▶ Exercise aim:
Can you find the lines of the listing that include "rules" and copy every one?

BEGIN Data for analysis

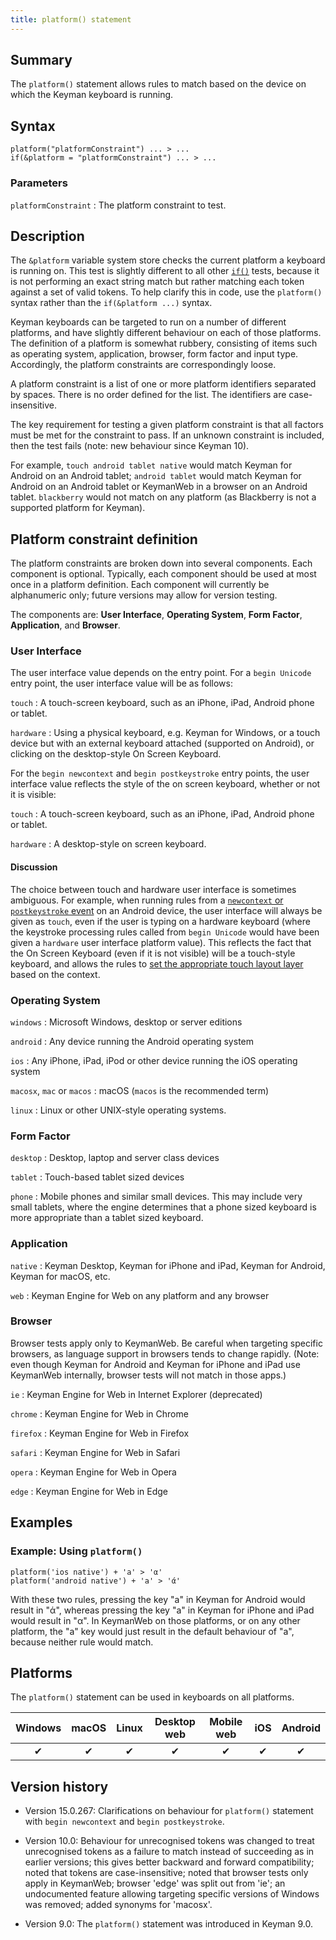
 ```yaml
---
title: platform() statement
---
```


## Summary

The `platform()` statement allows rules to match based on the device on which the Keyman keyboard is running.

## Syntax

```keyman
platform("platformConstraint") ... > ...
if(&platform = "platformConstraint") ... > ...
```

### Parameters

`platformConstraint`
: The platform constraint to test.

## Description

The `&platform` variable system store checks the current platform a keyboard is
running on. This test is slightly different to all other [`if()`](if) tests,
because it is not performing an exact string match but rather matching each
token against a set of valid tokens. To help clarify this in code, use the
`platform()` syntax rather than the `if(&platform ...)` syntax.

Keyman keyboards can be targeted to run on a number of different platforms, and
have slightly different behaviour on each of those platforms. The definition of
a platform is somewhat rubbery, consisting of items such as operating system,
application, browser, form factor and input type. Accordingly, the platform
constraints are correspondingly loose.

A platform constraint is a list of one or more platform identifiers separated by
spaces. There is no order defined for the list. The identifiers are
case-insensitive.

The key requirement for testing a given platform constraint is that all factors
must be met for the constraint to pass. If an unknown constraint is included,
then the test fails (note: new behaviour since Keyman 10).

For example, `touch android tablet native` would match Keyman for Android on an
Android tablet; `android tablet` would match Keyman for Android on an Android
tablet or KeymanWeb in a browser on an Android tablet. `blackberry` would not
match on any platform (as Blackberry is not a supported platform for Keyman).

## Platform constraint definition

The platform constraints are broken down into several components. Each component
is optional. Typically, each component should be used at most once in a platform
definition. Each component will currently be alphanumeric only; future versions
may allow for version testing.

The components are: **User Interface**, **Operating System**, **Form Factor**,
**Application**, and **Browser**.

### User Interface

The user interface value depends on the entry point. For a `begin Unicode` entry
point, the user interface value will be as follows:

`touch`
: A touch-screen keyboard, such as an iPhone, iPad, Android phone or tablet.

`hardware`
: Using a physical keyboard, e.g. Keyman for Windows, or a touch device but with
  an external keyboard attached (supported on Android), or clicking on the
  desktop-style On Screen Keyboard.

For the `begin newcontext` and `begin postkeystroke` entry points, the user
interface value reflects the style of the on screen keyboard, whether or not it
is visible:

`touch`
: A touch-screen keyboard, such as an iPhone, iPad, Android phone or tablet.

`hardware`
: A desktop-style on screen keyboard.

#### Discussion

The choice between touch and hardware user interface is sometimes ambiguous. For
example, when running rules from a [`newcontext` or `postkeystroke`
event](begin) on an Android device, the user interface will always be given as
`touch`, even if the user is typing on a hardware keyboard (where the keystroke
processing rules called from `begin Unicode` would have been given a `hardware`
user interface platform value). This reflects the fact that the On Screen
Keyboard (even if it is not visible) will be a touch-style keyboard, and allows
the rules to [set the appropriate touch layout layer](../guide/casing-support)
based on the context.

### Operating System

`windows`
: Microsoft Windows, desktop or server editions

`android`
: Any device running the Android operating system

`ios`
: Any iPhone, iPad, iPod or other device running the iOS operating system

`macosx`, `mac` or `macos`
: macOS (`macos` is the recommended term)

`linux`
: Linux or other UNIX-style operating systems.

### Form Factor

`desktop`
: Desktop, laptop and server class devices

`tablet`
: Touch-based tablet sized devices

`phone`
: Mobile phones and similar small devices. This may include very small tablets,
  where the engine determines that a phone sized keyboard is more appropriate
  than a tablet sized keyboard.

### Application

`native`
: Keyman Desktop, Keyman for iPhone and iPad, Keyman for Android, Keyman for
  macOS, etc.

`web`
: Keyman Engine for Web on any platform and any browser

### Browser

Browser tests apply only to KeymanWeb. Be careful when targeting specific
browsers, as language support in browsers tends to change rapidly. (Note: even
though Keyman for Android and Keyman for iPhone and iPad use KeymanWeb
internally, browser tests will not match in those apps.)

`ie`
: Keyman Engine for Web in Internet Explorer (deprecated)

`chrome`
: Keyman Engine for Web in Chrome

`firefox`
: Keyman Engine for Web in Firefox

`safari`
: Keyman Engine for Web in Safari

`opera`
: Keyman Engine for Web in Opera

`edge`
: Keyman Engine for Web in Edge

## Examples

### Example: Using `platform()`

```keyman
platform('ios native') + 'a' > 'α'
platform('android native') + 'a' > 'ά'
```

With these two rules, pressing the key "a" in Keyman for Android would result in
"ά", whereas pressing the key "a" in Keyman for iPhone and iPad would result in
"α". In KeymanWeb on those platforms, or on any other platform, the "a" key
would just result in the default behaviour of "a", because neither rule would
match.

## Platforms

The `platform()` statement can be used in keyboards on all platforms.

| Windows | macOS | Linux | Desktop web | Mobile web | iOS | Android |
|:-------:|:-----:|:-----:|:-----------:|:----------:|:---:|:-------:|
| ✔       | ✔     | ✔     | ✔           | ✔          | ✔   | ✔       |

## Version history

* Version 15.0.267: Clarifications on behaviour for `platform()` statement with
  `begin newcontext` and `begin postkeystroke`.

* Version 10.0: Behaviour for unrecognised tokens was changed to treat
  unrecognised tokens as a failure to match instead of succeeding as in earlier
  versions; this gives better backward and forward compatibility; noted that
  tokens are case-insensitive; noted that browser tests only apply in KeymanWeb;
  browser 'edge' was split out from 'ie'; an undocumented feature allowing
  targeting specific versions of Windows was removed; added synonyms for
  'macosx'.

* Version 9.0: The `platform()` statement was introduced in Keyman 9.0.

END Data for analysis

▶ Response to the exercise:
The `platform()` statement allows rules to match based on the device on which the Keyman keyboard is running.
example, when running rules from a [`newcontext` or `postkeystroke`
processing rules called from `begin Unicode` would have been given a `hardware`
the rules to [set the appropriate touch layout layer](../guide/casing-support)
With these two rules, pressing the key "a" in Keyman for Android would result in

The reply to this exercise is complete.